§ WHAT IS EXPECTED:
Among the entries, find each line that includes the string "https" and list it.

§ Recorded data:
◆ ◆ ◆ ◆ ◆

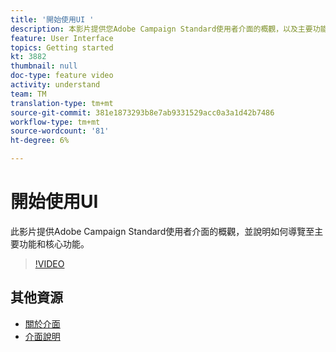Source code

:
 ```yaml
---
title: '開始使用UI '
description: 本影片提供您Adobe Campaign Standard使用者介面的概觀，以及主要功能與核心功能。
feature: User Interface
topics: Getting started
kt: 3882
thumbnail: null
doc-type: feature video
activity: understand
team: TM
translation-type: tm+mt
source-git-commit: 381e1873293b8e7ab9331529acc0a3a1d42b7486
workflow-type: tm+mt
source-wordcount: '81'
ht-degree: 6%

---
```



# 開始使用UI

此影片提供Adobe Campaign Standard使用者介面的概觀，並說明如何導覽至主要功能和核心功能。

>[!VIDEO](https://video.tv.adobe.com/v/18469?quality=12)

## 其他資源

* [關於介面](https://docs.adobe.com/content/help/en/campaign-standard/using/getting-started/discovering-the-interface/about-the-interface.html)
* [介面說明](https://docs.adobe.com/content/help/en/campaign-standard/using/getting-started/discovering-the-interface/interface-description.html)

◆ ◆ ◆ ◆ ◆

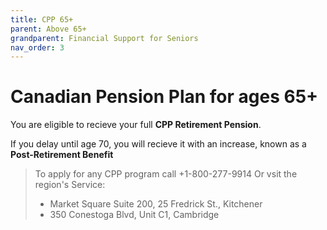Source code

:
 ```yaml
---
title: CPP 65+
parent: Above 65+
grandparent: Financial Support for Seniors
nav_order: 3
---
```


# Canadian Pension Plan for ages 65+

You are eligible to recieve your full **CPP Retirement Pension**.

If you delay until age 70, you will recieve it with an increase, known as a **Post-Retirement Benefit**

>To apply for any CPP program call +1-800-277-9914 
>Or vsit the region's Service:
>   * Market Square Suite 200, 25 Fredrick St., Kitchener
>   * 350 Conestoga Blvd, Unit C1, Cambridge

◆ ◆ ◆ ◆ ◆

§ RESULT FOR THIS TASK:
>[!VIDEO](https://video.tv.adobe.com/v/18469?quality=12)
* [關於介面](https://docs.adobe.com/content/help/en/campaign-standard/using/getting-started/discovering-the-interface/about-the-interface.html)
* [介面說明](https://docs.adobe.com/content/help/en/campaign-standard/using/getting-started/discovering-the-interface/interface-description.html)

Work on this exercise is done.